V. OPERATION FLOW OF THE ROBUST SYSTEM
The operation flow for the robust processing is executed to find the modules having malfunctions and reconfigure the circuit to avoid the malfunctions. At first, the whole system is checked whether it has malfunctions. The test patterns are put into test input ports. A test pattern to check the 'Module 1' (see Fig. 7 ) is given to the test input port. These data are given to each 'Module 1' and the output data from 'Module 1's are given to the 'Switch 1's. The buffer receives the data from 'Switch 1's and they are put out from test output ports. In the same way, the other modules are checked and information of the fault modules are given to the tester. According to the location information of the fault modules, the tester put the reconfiguration data out and the switches change the data flow to avoid malfunctions. If the system works correctly, it works on the EMM1. If the system doesn't work correctly, it means switches have malfunctions. When the switches have malfunctions, the circuit cannot be reconfigured. Therefore only the parallel lines having no malfunctions become active parallel lines. In such case, the system works on the EMM2.
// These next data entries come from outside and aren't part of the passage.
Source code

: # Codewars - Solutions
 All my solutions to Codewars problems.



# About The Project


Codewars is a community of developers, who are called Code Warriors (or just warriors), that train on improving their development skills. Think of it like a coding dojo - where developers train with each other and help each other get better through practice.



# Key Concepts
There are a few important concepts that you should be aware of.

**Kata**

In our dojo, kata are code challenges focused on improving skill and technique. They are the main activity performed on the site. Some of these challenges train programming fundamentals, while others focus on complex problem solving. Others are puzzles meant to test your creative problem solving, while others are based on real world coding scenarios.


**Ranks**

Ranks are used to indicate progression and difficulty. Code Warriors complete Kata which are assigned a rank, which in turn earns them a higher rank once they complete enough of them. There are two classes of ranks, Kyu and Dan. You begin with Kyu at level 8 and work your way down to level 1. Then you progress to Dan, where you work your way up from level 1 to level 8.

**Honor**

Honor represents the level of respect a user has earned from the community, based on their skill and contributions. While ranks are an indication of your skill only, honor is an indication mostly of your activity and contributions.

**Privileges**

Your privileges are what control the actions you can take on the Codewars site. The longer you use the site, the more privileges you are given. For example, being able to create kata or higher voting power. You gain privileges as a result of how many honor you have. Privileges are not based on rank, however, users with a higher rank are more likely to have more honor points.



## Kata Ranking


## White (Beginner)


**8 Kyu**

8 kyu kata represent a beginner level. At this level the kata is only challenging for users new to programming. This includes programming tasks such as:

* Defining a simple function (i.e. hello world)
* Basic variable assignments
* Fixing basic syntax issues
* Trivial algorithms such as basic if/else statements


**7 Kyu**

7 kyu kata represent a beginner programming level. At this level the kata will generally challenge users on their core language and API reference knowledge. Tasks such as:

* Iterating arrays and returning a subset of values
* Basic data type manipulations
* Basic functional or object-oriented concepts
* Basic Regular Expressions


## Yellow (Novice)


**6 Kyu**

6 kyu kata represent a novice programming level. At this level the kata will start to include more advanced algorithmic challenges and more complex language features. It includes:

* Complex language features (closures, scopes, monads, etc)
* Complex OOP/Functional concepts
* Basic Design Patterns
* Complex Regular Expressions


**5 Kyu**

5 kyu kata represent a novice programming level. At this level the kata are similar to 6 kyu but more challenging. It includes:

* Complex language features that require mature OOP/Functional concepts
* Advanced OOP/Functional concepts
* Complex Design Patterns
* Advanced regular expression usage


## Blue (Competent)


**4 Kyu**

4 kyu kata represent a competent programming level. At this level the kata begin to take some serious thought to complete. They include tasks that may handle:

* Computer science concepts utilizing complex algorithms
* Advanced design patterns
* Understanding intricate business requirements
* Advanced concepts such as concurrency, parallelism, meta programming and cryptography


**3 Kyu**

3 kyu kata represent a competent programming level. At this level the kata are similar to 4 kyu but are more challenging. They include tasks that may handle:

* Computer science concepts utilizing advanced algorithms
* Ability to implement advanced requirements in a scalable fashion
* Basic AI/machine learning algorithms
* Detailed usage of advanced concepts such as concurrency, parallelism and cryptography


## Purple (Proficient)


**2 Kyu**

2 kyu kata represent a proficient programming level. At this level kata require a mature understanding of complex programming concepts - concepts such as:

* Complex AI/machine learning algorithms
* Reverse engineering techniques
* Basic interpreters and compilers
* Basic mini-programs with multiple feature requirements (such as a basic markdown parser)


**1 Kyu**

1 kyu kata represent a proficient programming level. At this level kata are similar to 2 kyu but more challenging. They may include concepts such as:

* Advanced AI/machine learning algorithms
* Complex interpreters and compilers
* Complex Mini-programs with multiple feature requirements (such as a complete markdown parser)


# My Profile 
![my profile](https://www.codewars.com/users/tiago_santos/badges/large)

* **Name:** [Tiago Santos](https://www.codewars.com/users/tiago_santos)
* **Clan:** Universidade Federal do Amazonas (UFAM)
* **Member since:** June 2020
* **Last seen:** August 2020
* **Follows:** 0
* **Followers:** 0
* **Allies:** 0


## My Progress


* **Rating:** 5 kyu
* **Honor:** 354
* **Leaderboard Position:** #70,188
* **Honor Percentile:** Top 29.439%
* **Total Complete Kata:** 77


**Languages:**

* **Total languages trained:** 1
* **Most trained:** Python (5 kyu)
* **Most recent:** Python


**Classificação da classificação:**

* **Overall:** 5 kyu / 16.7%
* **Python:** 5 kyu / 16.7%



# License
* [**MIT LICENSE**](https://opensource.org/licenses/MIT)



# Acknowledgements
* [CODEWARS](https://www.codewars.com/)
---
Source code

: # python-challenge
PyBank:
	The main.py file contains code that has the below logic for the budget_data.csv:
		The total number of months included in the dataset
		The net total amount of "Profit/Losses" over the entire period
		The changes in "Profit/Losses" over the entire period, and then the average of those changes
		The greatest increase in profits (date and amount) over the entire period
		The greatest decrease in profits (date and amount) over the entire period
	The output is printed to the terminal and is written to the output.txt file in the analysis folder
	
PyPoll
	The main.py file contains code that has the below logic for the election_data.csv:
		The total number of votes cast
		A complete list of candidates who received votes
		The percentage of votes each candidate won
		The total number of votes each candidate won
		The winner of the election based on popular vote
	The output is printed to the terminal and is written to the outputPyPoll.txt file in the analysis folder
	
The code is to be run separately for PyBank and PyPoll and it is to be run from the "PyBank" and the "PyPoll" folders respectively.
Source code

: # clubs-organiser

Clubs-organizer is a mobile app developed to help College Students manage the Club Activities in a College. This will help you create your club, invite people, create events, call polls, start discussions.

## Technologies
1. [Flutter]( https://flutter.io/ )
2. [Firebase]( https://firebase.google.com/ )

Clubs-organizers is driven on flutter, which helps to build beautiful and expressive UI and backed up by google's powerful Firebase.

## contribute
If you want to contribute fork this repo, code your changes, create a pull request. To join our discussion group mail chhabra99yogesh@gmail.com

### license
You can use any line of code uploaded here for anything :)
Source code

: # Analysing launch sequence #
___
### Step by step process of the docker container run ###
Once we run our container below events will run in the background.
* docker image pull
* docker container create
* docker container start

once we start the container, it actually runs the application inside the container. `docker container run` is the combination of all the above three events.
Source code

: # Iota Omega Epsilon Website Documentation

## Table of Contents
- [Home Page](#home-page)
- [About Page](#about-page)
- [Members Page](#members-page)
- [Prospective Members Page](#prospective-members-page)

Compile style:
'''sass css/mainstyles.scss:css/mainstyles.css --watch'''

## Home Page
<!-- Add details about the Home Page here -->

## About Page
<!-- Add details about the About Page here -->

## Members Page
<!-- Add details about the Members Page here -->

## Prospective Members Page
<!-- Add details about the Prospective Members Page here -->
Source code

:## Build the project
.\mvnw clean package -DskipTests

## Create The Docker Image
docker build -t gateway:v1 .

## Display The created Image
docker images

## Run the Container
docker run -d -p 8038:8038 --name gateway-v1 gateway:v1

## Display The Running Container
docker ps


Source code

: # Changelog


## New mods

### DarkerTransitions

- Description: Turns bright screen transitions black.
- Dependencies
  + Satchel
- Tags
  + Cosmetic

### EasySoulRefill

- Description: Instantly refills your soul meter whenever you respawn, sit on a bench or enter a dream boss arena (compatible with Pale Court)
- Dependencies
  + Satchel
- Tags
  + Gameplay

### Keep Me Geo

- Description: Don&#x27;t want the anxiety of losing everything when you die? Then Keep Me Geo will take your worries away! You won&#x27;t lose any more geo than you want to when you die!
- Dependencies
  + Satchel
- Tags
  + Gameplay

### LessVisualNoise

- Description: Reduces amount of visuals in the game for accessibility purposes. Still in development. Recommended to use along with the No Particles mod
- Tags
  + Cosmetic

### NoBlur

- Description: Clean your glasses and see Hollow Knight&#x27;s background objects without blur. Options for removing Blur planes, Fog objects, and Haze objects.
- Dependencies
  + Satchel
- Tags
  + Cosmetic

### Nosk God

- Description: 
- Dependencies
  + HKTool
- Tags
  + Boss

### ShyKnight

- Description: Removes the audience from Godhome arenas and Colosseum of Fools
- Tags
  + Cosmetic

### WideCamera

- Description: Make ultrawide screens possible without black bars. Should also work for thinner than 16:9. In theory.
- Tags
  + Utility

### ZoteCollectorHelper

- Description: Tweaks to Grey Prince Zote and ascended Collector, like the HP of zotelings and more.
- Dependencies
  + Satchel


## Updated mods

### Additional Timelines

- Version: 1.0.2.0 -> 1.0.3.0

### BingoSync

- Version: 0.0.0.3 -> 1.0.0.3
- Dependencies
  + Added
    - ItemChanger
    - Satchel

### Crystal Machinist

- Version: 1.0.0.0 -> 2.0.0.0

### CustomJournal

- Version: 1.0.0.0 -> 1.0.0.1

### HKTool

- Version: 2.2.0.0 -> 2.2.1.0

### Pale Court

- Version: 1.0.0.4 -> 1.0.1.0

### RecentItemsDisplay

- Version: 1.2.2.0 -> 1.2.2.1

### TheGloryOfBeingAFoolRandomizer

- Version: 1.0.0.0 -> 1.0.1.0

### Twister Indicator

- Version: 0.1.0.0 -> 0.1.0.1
VI. VITERBI DECODER AND EVALUATION
A block diagram of a high-speed Viterbi decoder is illustrated in Fig. 8 . The Viterbi decoder is constructed by an ACS (Add Compare Selector) module, a SVPM (Survivor Path Memory) module and a TBU (Trace Back Unit) module. The ACS selects the optimum path-metric, which indicates the minimum distance from the input data, and puts the survivor paths out. The SVPM memorizes the above path-metric information. The TBU executes the trace back processing. When higher throughput is demanded, the parallel processing can be adopted. This parallel Viterbi decoder realizes the n bit/clock. The result on logic synthesis of the Viterbi decoder is shown in Table II . This Viterbi decoder is designed by Verilog-HDL and the logic synthesis is executed by using the TSMC 0.25um standard cell library. Figure 9 shows the robust Viterbi decoder based on the proposed architecture. Some switches and a buffer are added to the high-speed Viterbi decoder and they can reconfigure the circuit. The size of each module composing the robust Viterbi decoder and the percentage of the additional modules and the critical modules are shown in Table III . To evaluate the robustness, computer simulations are conducted. In the simulation, the parallel system adopting robust architecture is assumed. Some parts of the systems are broken at random and the number of active parallel lines is estimated. The number of "active parallel lines" leads to operating performance in case of malfunctions. The number of trial is 1000 times and the result is a mean value. The robust systems have the critical modules which must not be broken. In case such modules have malfunctions, the number of active parallel line is estimated as zero. Figure 10 shows the number of faults in the system and the number of active parallel lines of high-speed Viterbi decoder. The conventional architecture, which duplicates the same parallel blocks in Viterbi decoder twice (total 2N p blocks in Fig. 8 ), loses active parallel lines when the number of malfunctions increases. The proposed architecture ensures more active parallel lines and the circuit area is almost half of the duplicated decoder. The robust architecture is expected to increase active parallel lines further when it is adopted to the system whose modules are large.
VII. CONCLUSION In this paper, the robust VLSI architecture was proposed. The feature of the architecture is small size of additional modules and a few critical modules. The robust system achieves high performance to avoid malfunctions. The switches in which several modes are employed are newly applied for the realization of the robust architecture.